Les fameuses boites sont des lots de cadeaux aléatoires, dont la valeur et l’intérêt dépendant du jeu dans lesquelles elles sont achetés. Elles font polémique depuis longtemps car « poussent » les joueurs à dépenser de l’argent sans savoir ce qu’ils vont avoir. 

Ils savent qu’ils auront un ou plusieurs cadeaux, mais pas lesquels. FIFA 18, Overwatch et Counter Strike : Global Offensive sont souvent cités en exemples.

Nintendo, Microsoft et Sony, devant la vague des critiques et des changements législatifs en cours un peu partout – les loot box ont été classées en jeux de hasard illégaux en Belgique par exemple – vont procéder à un changement très net l’année prochaine.

À une date qui reste à définir, tout éditeur ayant recours aux loot box dans un jeu devra indiquer précisément le pourcentage de chances d’obtenir un élément particulier. Une information probablement rébarbative, mais nécessaire à l’acte d’achat, puisque les bonus les plus rares sont un puissant moteur d’achat.

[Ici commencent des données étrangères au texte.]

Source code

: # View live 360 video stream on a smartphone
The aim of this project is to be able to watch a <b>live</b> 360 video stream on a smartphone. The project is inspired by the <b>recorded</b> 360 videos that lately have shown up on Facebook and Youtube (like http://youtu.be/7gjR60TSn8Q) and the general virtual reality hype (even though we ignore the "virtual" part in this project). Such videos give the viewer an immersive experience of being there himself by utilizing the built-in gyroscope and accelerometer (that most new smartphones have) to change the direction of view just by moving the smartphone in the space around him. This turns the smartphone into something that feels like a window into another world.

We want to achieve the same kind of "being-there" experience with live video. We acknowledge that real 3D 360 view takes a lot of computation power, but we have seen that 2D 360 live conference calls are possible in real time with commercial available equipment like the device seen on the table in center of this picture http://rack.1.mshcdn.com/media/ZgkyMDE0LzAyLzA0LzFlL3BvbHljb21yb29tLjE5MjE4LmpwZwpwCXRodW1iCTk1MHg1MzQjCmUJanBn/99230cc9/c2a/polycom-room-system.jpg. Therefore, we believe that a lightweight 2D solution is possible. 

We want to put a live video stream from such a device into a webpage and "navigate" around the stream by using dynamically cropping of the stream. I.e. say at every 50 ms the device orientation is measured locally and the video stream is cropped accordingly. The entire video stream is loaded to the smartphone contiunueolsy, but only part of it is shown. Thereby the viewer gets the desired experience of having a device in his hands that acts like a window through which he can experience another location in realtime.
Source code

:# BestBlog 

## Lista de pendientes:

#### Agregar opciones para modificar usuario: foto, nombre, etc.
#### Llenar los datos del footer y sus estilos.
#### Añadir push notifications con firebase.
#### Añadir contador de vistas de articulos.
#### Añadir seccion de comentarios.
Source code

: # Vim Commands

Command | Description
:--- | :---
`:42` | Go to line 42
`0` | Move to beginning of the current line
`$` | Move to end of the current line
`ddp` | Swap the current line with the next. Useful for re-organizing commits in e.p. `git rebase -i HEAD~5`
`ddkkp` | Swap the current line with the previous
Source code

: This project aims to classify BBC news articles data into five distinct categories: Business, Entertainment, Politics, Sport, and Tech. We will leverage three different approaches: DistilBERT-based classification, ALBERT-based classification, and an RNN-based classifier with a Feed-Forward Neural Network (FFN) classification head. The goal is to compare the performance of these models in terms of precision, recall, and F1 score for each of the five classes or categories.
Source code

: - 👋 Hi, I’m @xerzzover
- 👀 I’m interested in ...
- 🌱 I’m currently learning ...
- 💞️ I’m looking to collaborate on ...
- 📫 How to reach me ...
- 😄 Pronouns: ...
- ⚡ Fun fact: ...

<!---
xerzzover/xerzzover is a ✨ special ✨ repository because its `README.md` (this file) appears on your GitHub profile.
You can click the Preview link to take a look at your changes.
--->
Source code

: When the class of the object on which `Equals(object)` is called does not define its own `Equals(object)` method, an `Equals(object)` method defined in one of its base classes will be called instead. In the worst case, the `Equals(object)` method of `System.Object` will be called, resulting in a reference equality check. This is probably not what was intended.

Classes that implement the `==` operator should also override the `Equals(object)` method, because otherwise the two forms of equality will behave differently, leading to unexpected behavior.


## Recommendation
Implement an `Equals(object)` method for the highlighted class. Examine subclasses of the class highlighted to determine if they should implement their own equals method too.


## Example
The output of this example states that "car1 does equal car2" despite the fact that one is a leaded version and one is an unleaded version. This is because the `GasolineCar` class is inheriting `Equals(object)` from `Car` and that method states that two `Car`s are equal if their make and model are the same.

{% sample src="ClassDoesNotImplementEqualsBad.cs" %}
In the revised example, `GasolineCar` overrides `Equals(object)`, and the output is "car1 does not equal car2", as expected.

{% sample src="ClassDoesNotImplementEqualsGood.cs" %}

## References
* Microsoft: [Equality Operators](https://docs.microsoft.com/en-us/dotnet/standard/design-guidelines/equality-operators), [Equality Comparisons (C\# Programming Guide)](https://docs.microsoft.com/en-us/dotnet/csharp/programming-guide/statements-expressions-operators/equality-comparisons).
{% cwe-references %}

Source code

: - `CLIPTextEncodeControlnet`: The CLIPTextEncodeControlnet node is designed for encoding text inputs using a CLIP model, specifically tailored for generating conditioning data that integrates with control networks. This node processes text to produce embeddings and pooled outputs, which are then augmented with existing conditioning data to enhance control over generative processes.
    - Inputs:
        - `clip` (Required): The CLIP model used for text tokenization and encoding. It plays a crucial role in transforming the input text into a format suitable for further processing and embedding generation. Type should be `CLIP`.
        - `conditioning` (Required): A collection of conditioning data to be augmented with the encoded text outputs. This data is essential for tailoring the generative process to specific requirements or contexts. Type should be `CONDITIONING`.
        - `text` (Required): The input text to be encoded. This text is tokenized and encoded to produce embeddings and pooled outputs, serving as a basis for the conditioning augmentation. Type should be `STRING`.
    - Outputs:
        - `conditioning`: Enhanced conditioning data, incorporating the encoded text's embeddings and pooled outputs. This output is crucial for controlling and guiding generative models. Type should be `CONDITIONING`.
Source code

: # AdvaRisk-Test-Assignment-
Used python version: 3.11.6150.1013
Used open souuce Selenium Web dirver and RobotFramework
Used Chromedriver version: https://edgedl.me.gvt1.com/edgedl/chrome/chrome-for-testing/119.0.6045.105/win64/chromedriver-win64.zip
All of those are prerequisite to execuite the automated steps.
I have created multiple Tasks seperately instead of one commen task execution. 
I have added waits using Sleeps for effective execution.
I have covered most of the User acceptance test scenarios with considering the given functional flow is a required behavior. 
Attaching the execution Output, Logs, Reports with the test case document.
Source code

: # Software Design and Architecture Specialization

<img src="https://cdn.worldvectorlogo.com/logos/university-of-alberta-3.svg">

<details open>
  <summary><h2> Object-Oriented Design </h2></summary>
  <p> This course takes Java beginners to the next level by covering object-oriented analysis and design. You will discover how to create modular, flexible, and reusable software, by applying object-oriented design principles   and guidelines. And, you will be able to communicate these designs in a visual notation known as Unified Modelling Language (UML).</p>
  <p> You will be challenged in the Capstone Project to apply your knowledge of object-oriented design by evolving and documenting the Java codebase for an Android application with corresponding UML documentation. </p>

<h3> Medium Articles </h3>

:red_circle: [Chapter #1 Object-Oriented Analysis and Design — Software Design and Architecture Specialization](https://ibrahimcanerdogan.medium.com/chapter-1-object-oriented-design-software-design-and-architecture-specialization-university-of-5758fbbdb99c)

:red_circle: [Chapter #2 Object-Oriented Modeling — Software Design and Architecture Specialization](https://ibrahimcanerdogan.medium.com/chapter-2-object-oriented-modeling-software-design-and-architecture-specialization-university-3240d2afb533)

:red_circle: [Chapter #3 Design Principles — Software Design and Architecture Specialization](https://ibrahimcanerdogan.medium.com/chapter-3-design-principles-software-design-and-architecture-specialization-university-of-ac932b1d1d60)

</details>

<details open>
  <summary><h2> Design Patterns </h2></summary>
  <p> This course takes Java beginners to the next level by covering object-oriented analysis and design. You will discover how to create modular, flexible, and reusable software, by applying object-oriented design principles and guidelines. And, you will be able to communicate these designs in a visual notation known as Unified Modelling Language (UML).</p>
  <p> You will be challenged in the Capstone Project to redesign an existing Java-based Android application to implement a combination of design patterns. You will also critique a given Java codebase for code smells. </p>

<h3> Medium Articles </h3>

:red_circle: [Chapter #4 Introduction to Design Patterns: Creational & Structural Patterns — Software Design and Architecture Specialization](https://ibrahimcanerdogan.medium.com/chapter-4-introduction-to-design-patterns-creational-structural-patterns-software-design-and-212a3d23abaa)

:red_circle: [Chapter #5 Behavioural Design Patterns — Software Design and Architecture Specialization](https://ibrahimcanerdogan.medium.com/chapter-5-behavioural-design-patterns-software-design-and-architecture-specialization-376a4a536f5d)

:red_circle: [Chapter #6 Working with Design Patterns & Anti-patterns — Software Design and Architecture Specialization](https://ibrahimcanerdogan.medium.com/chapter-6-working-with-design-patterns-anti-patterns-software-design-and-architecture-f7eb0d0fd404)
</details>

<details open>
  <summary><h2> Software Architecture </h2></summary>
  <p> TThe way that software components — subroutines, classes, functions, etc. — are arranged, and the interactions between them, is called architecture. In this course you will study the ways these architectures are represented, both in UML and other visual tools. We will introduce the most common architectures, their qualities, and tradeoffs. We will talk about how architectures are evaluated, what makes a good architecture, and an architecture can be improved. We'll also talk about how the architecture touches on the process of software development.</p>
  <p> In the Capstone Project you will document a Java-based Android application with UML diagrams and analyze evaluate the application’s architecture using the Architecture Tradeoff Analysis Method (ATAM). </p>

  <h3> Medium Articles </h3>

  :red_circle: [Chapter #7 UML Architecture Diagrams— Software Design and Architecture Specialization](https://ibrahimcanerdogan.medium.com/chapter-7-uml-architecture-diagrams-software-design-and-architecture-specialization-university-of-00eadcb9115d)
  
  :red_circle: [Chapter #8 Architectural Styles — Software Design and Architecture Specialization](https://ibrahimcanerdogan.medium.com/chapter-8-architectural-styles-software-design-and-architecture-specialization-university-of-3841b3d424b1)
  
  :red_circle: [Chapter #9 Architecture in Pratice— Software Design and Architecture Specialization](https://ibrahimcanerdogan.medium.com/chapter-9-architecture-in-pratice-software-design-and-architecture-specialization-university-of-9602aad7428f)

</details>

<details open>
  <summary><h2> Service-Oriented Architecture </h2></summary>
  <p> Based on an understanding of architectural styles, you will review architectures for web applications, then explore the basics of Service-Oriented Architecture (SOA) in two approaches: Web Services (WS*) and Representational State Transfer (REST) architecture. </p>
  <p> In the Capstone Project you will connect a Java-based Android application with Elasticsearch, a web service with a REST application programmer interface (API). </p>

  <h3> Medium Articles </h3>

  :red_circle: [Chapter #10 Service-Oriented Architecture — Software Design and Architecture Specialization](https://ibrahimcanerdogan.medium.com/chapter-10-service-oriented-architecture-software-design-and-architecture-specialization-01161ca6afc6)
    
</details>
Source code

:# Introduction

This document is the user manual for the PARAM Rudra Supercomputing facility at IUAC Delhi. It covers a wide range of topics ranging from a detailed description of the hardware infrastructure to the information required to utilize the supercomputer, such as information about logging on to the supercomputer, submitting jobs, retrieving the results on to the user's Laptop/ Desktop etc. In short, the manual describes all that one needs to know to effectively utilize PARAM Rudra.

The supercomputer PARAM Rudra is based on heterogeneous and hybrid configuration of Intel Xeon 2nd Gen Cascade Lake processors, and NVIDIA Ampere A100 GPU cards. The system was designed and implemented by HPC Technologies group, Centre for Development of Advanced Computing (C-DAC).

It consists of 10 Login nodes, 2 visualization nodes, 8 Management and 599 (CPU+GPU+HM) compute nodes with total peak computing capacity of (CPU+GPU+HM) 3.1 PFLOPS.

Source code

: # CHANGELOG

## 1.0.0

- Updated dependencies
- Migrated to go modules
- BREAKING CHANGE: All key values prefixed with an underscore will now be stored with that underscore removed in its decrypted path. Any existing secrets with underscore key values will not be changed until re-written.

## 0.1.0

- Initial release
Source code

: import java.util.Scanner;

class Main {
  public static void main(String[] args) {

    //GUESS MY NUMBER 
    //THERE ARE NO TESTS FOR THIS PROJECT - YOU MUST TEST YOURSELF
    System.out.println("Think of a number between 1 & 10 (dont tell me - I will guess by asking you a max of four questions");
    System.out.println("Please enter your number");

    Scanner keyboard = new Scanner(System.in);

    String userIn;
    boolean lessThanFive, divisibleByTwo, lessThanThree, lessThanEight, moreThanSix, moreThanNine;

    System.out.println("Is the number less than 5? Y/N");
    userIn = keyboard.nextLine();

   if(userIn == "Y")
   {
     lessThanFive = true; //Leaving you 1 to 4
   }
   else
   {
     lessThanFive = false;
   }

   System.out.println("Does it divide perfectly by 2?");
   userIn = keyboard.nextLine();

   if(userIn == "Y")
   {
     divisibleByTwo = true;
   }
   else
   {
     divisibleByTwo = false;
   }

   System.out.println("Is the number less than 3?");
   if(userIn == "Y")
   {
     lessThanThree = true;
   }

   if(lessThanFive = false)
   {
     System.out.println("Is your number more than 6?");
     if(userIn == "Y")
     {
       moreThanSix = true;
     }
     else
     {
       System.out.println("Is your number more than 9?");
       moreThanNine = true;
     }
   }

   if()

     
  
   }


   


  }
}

Certains éditeurs prennent les devants et se préparent à se débarrasser purement et simplement des loot box. C’est le cas de Psyonix (qui appartient à Epic Games), père du célèbre Rocket League, comme le rapporte le Washington Post. Les pochettes surprises virtuelles seront remplacées par des achats in-app classiques. Les joueurs pourront donc acheter directement les pièces qu’ils souhaitent, sans doute au prix d’une facture alourdie. 

De nombreux joueurs apprécient toutefois le système des loot box, qui peut donner lieu à de juteux échanges privés. C’est du moins le cas lorsque les boites ne contiennent que des éléments décoratifs, sans influence sur la « puissance » du personnage. 

Un pas qu’avait franchi Star Wars Battlefront II fin 2017, avec le tollé que l’on connait. Le titre d’Electronic Arts avait d’ailleurs largement alimenté la polémique et poussé les autorités à se pencher très sérieusement sur le phénomène.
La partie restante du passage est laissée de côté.